Stored data
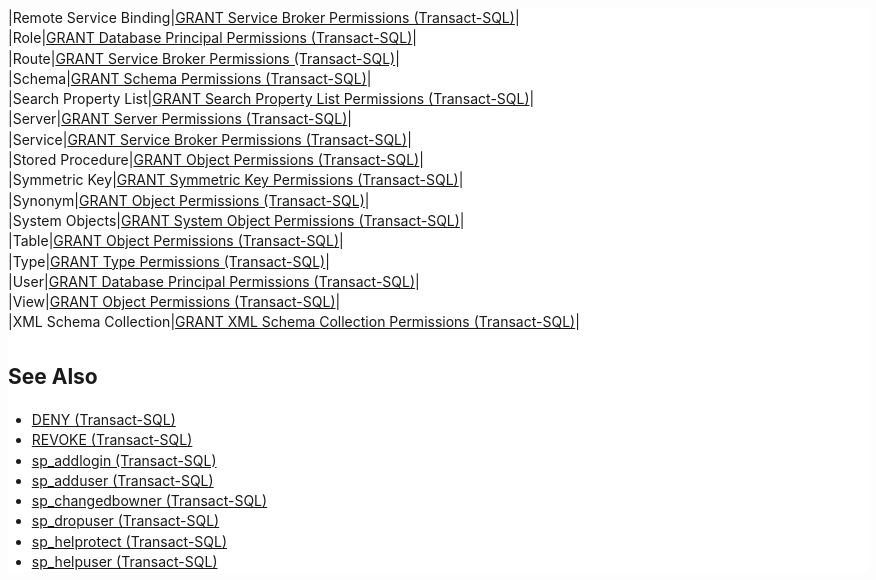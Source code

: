 |Remote Service Binding|[GRANT Service Broker Permissions &#40;Transact-SQL&#41;](../../t-sql/statements/grant-service-broker-permissions-transact-sql.md)|  
|Role|[GRANT Database Principal Permissions &#40;Transact-SQL&#41;](../../t-sql/statements/grant-database-principal-permissions-transact-sql.md)|  
|Route|[GRANT Service Broker Permissions &#40;Transact-SQL&#41;](../../t-sql/statements/grant-service-broker-permissions-transact-sql.md)|  
|Schema|[GRANT Schema Permissions &#40;Transact-SQL&#41;](../../t-sql/statements/grant-schema-permissions-transact-sql.md)|  
|Search Property List|[GRANT Search Property List Permissions &#40;Transact-SQL&#41;](../../t-sql/statements/grant-search-property-list-permissions-transact-sql.md)|  
|Server|[GRANT Server Permissions &#40;Transact-SQL&#41;](../../t-sql/statements/grant-server-permissions-transact-sql.md)|  
|Service|[GRANT Service Broker Permissions &#40;Transact-SQL&#41;](../../t-sql/statements/grant-service-broker-permissions-transact-sql.md)|  
|Stored Procedure|[GRANT Object Permissions &#40;Transact-SQL&#41;](../../t-sql/statements/grant-object-permissions-transact-sql.md)|  
|Symmetric Key|[GRANT Symmetric Key Permissions &#40;Transact-SQL&#41;](../../t-sql/statements/grant-symmetric-key-permissions-transact-sql.md)|  
|Synonym|[GRANT Object Permissions &#40;Transact-SQL&#41;](../../t-sql/statements/grant-object-permissions-transact-sql.md)|  
|System Objects|[GRANT System Object Permissions &#40;Transact-SQL&#41;](../../t-sql/statements/grant-system-object-permissions-transact-sql.md)|  
|Table|[GRANT Object Permissions &#40;Transact-SQL&#41;](../../t-sql/statements/grant-object-permissions-transact-sql.md)|  
|Type|[GRANT Type Permissions &#40;Transact-SQL&#41;](../../t-sql/statements/grant-type-permissions-transact-sql.md)|  
|User|[GRANT Database Principal Permissions &#40;Transact-SQL&#41;](../../t-sql/statements/grant-database-principal-permissions-transact-sql.md)|  
|View|[GRANT Object Permissions &#40;Transact-SQL&#41;](../../t-sql/statements/grant-object-permissions-transact-sql.md)|  
|XML Schema Collection|[GRANT XML Schema Collection Permissions &#40;Transact-SQL&#41;](../../t-sql/statements/grant-xml-schema-collection-permissions-transact-sql.md)|  

## See Also

- [DENY &#40;Transact-SQL&#41;](../../t-sql/statements/deny-transact-sql.md)
- [REVOKE &#40;Transact-SQL&#41;](../../t-sql/statements/revoke-transact-sql.md)
- [sp_addlogin &#40;Transact-SQL&#41;](../../relational-databases/system-stored-procedures/sp-addlogin-transact-sql.md)
- [sp_adduser &#40;Transact-SQL&#41;](../../relational-databases/system-stored-procedures/sp-adduser-transact-sql.md)
- [sp_changedbowner &#40;Transact-SQL&#41;](../../relational-databases/system-stored-procedures/sp-changedbowner-transact-sql.md)
- [sp_dropuser &#40;Transact-SQL&#41;](../../relational-databases/system-stored-procedures/sp-dropuser-transact-sql.md)
- [sp_helprotect &#40;Transact-SQL&#41;](../../relational-databases/system-stored-procedures/sp-helprotect-transact-sql.md)
- [sp_helpuser &#40;Transact-SQL&#41;](../../relational-databases/system-stored-procedures/sp-helpuser-transact-sql.md)
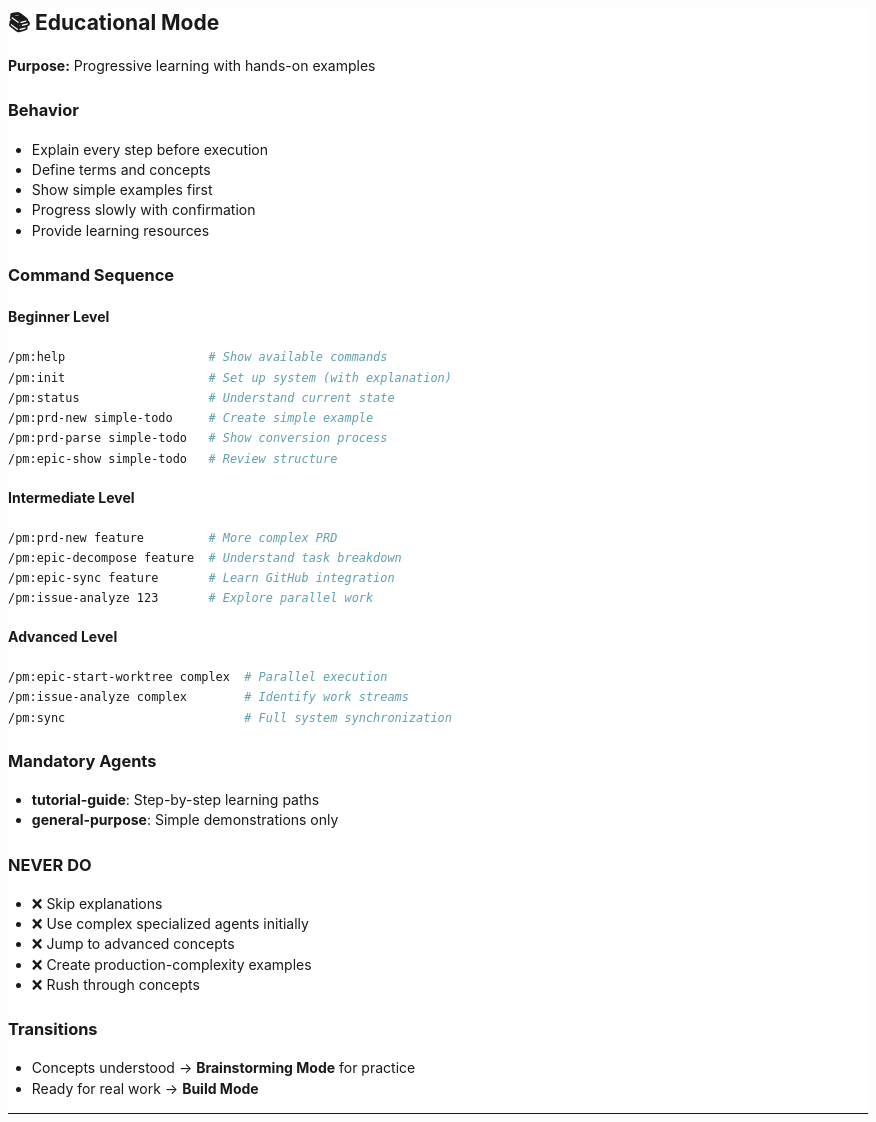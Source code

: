 
## 📚 Educational Mode

**Purpose:** Progressive learning with hands-on examples

### Behavior
- Explain every step before execution
- Define terms and concepts
- Show simple examples first
- Progress slowly with confirmation
- Provide learning resources

### Command Sequence

#### Beginner Level
```bash
/pm:help                    # Show available commands
/pm:init                    # Set up system (with explanation)
/pm:status                  # Understand current state
/pm:prd-new simple-todo     # Create simple example
/pm:prd-parse simple-todo   # Show conversion process
/pm:epic-show simple-todo   # Review structure
```

#### Intermediate Level
```bash
/pm:prd-new feature         # More complex PRD
/pm:epic-decompose feature  # Understand task breakdown
/pm:epic-sync feature       # Learn GitHub integration
/pm:issue-analyze 123       # Explore parallel work
```

#### Advanced Level
```bash
/pm:epic-start-worktree complex  # Parallel execution
/pm:issue-analyze complex        # Identify work streams
/pm:sync                         # Full system synchronization
```

### Mandatory Agents
- **tutorial-guide**: Step-by-step learning paths
- **general-purpose**: Simple demonstrations only

### NEVER DO
- ❌ Skip explanations
- ❌ Use complex specialized agents initially
- ❌ Jump to advanced concepts
- ❌ Create production-complexity examples
- ❌ Rush through concepts

### Transitions
- Concepts understood → **Brainstorming Mode** for practice
- Ready for real work → **Build Mode**

---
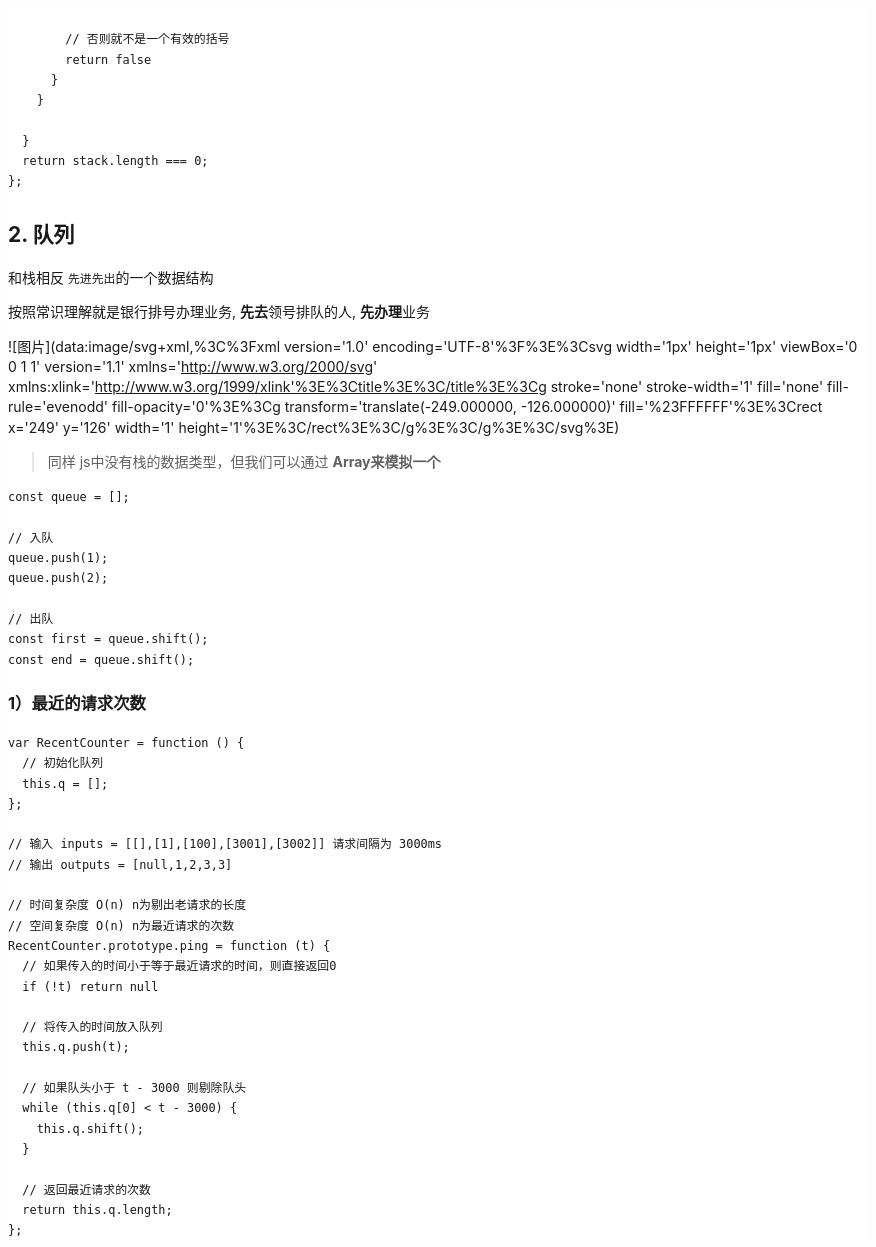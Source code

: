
 ```

        // 否则就不是一个有效的括号
        return false
      }
    }

  }
  return stack.length === 0;
};
```

## 2. 队列

和栈相反 `先进先出`的一个数据结构

按照常识理解就是银行排号办理业务, **先去**领号排队的人, **先办理**业务

![图片](data:image/svg+xml,%3C%3Fxml version='1.0' encoding='UTF-8'%3F%3E%3Csvg width='1px' height='1px' viewBox='0 0 1 1' version='1.1' xmlns='http://www.w3.org/2000/svg' xmlns:xlink='http://www.w3.org/1999/xlink'%3E%3Ctitle%3E%3C/title%3E%3Cg stroke='none' stroke-width='1' fill='none' fill-rule='evenodd' fill-opacity='0'%3E%3Cg transform='translate(-249.000000, -126.000000)' fill='%23FFFFFF'%3E%3Crect x='249' y='126' width='1' height='1'%3E%3C/rect%3E%3C/g%3E%3C/g%3E%3C/svg%3E)

> 同样 js中没有栈的数据类型，但我们可以通过 **Array来模拟一个**

```
const queue = [];

// 入队
queue.push(1);
queue.push(2);

// 出队
const first = queue.shift();
const end = queue.shift();
```

### 1）最近的请求次数

```
var RecentCounter = function () {
  // 初始化队列
  this.q = [];
};

// 输入 inputs = [[],[1],[100],[3001],[3002]] 请求间隔为 3000ms
// 输出 outputs = [null,1,2,3,3]   

// 时间复杂度 O(n) n为剔出老请求的长度
// 空间复杂度 O(n) n为最近请求的次数
RecentCounter.prototype.ping = function (t) {
  // 如果传入的时间小于等于最近请求的时间，则直接返回0
  if (!t) return null

  // 将传入的时间放入队列
  this.q.push(t);

  // 如果队头小于 t - 3000 则剔除队头
  while (this.q[0] < t - 3000) {
    this.q.shift();
  }

  // 返回最近请求的次数
  return this.q.length;
};
```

AIM OF THE EXERCISE:
Leaving aside the images, write out every entry above exactly.

SOLUTION FOR THIS PROBLEM:
Source code

: |Remote Service Binding|[GRANT Service Broker Permissions &#40;Transact-SQL&#41;](../../t-sql/statements/grant-service-broker-permissions-transact-sql.md)|  
|Role|[GRANT Database Principal Permissions &#40;Transact-SQL&#41;](../../t-sql/statements/grant-database-principal-permissions-transact-sql.md)|  
|Route|[GRANT Service Broker Permissions &#40;Transact-SQL&#41;](../../t-sql/statements/grant-service-broker-permissions-transact-sql.md)|  
|Schema|[GRANT Schema Permissions &#40;Transact-SQL&#41;](../../t-sql/statements/grant-schema-permissions-transact-sql.md)|  
|Search Property List|[GRANT Search Property List Permissions &#40;Transact-SQL&#41;](../../t-sql/statements/grant-search-property-list-permissions-transact-sql.md)|  
|Server|[GRANT Server Permissions &#40;Transact-SQL&#41;](../../t-sql/statements/grant-server-permissions-transact-sql.md)|  
|Service|[GRANT Service Broker Permissions &#40;Transact-SQL&#41;](../../t-sql/statements/grant-service-broker-permissions-transact-sql.md)|  
|Stored Procedure|[GRANT Object Permissions &#40;Transact-SQL&#41;](../../t-sql/statements/grant-object-permissions-transact-sql.md)|  
|Symmetric Key|[GRANT Symmetric Key Permissions &#40;Transact-SQL&#41;](../../t-sql/statements/grant-symmetric-key-permissions-transact-sql.md)|  
|Synonym|[GRANT Object Permissions &#40;Transact-SQL&#41;](../../t-sql/statements/grant-object-permissions-transact-sql.md)|  
|System Objects|[GRANT System Object Permissions &#40;Transact-SQL&#41;](../../t-sql/statements/grant-system-object-permissions-transact-sql.md)|  
|Table|[GRANT Object Permissions &#40;Transact-SQL&#41;](../../t-sql/statements/grant-object-permissions-transact-sql.md)|  
|Type|[GRANT Type Permissions &#40;Transact-SQL&#41;](../../t-sql/statements/grant-type-permissions-transact-sql.md)|  
|User|[GRANT Database Principal Permissions &#40;Transact-SQL&#41;](../../t-sql/statements/grant-database-principal-permissions-transact-sql.md)|  
|View|[GRANT Object Permissions &#40;Transact-SQL&#41;](../../t-sql/statements/grant-object-permissions-transact-sql.md)|  
|XML Schema Collection|[GRANT XML Schema Collection Permissions &#40;Transact-SQL&#41;](../../t-sql/statements/grant-xml-schema-collection-permissions-transact-sql.md)|  

## See Also

- [DENY &#40;Transact-SQL&#41;](../../t-sql/statements/deny-transact-sql.md)
- [REVOKE &#40;Transact-SQL&#41;](../../t-sql/statements/revoke-transact-sql.md)
- [sp_addlogin &#40;Transact-SQL&#41;](../../relational-databases/system-stored-procedures/sp-addlogin-transact-sql.md)
- [sp_adduser &#40;Transact-SQL&#41;](../../relational-databases/system-stored-procedures/sp-adduser-transact-sql.md)
- [sp_changedbowner &#40;Transact-SQL&#41;](../../relational-databases/system-stored-procedures/sp-changedbowner-transact-sql.md)
- [sp_dropuser &#40;Transact-SQL&#41;](../../relational-databases/system-stored-procedures/sp-dropuser-transact-sql.md)
- [sp_helprotect &#40;Transact-SQL&#41;](../../relational-databases/system-stored-procedures/sp-helprotect-transact-sql.md)
- [sp_helpuser &#40;Transact-SQL&#41;](../../relational-databases/system-stored-procedures/sp-helpuser-transact-sql.md)
Source code

: 
## 📚 Educational Mode

**Purpose:** Progressive learning with hands-on examples

### Behavior
- Explain every step before execution
- Define terms and concepts
- Show simple examples first
- Progress slowly with confirmation
- Provide learning resources

### Command Sequence

#### Beginner Level
```bash
/pm:help                    # Show available commands
/pm:init                    # Set up system (with explanation)
/pm:status                  # Understand current state
/pm:prd-new simple-todo     # Create simple example
/pm:prd-parse simple-todo   # Show conversion process
/pm:epic-show simple-todo   # Review structure
```

#### Intermediate Level
```bash
/pm:prd-new feature         # More complex PRD
/pm:epic-decompose feature  # Understand task breakdown
/pm:epic-sync feature       # Learn GitHub integration
/pm:issue-analyze 123       # Explore parallel work
```

#### Advanced Level
```bash
/pm:epic-start-worktree complex  # Parallel execution
/pm:issue-analyze complex        # Identify work streams
/pm:sync                         # Full system synchronization
```

### Mandatory Agents
- **tutorial-guide**: Step-by-step learning paths
- **general-purpose**: Simple demonstrations only

### NEVER DO
- ❌ Skip explanations
- ❌ Use complex specialized agents initially
- ❌ Jump to advanced concepts
- ❌ Create production-complexity examples
- ❌ Rush through concepts

### Transitions
- Concepts understood → **Brainstorming Mode** for practice
- Ready for real work → **Build Mode**

---
Source code

:
 ```

        // 否则就不是一个有效的括号
        return false
      }
    }

  }
  return stack.length === 0;
};
```

## 2. 队列

和栈相反 `先进先出`的一个数据结构

按照常识理解就是银行排号办理业务, **先去**领号排队的人, **先办理**业务

![图片](data:image/svg+xml,%3C%3Fxml version='1.0' encoding='UTF-8'%3F%3E%3Csvg width='1px' height='1px' viewBox='0 0 1 1' version='1.1' xmlns='http://www.w3.org/2000/svg' xmlns:xlink='http://www.w3.org/1999/xlink'%3E%3Ctitle%3E%3C/title%3E%3Cg stroke='none' stroke-width='1' fill='none' fill-rule='evenodd' fill-opacity='0'%3E%3Cg transform='translate(-249.000000, -126.000000)' fill='%23FFFFFF'%3E%3Crect x='249' y='126' width='1' height='1'%3E%3C/rect%3E%3C/g%3E%3C/g%3E%3C/svg%3E)

> 同样 js中没有栈的数据类型，但我们可以通过 **Array来模拟一个**

```
const queue = [];

// 入队
queue.push(1);
queue.push(2);

// 出队
const first = queue.shift();
const end = queue.shift();
```

### 1）最近的请求次数

```
var RecentCounter = function () {
  // 初始化队列
  this.q = [];
};

// 输入 inputs = [[],[1],[100],[3001],[3002]] 请求间隔为 3000ms
// 输出 outputs = [null,1,2,3,3]   

// 时间复杂度 O(n) n为剔出老请求的长度
// 空间复杂度 O(n) n为最近请求的次数
RecentCounter.prototype.ping = function (t) {
  // 如果传入的时间小于等于最近请求的时间，则直接返回0
  if (!t) return null

  // 将传入的时间放入队列
  this.q.push(t);

  // 如果队头小于 t - 3000 则剔除队头
  while (this.q[0] < t - 3000) {
    this.q.shift();
  }

  // 返回最近请求的次数
  return this.q.length;
};
```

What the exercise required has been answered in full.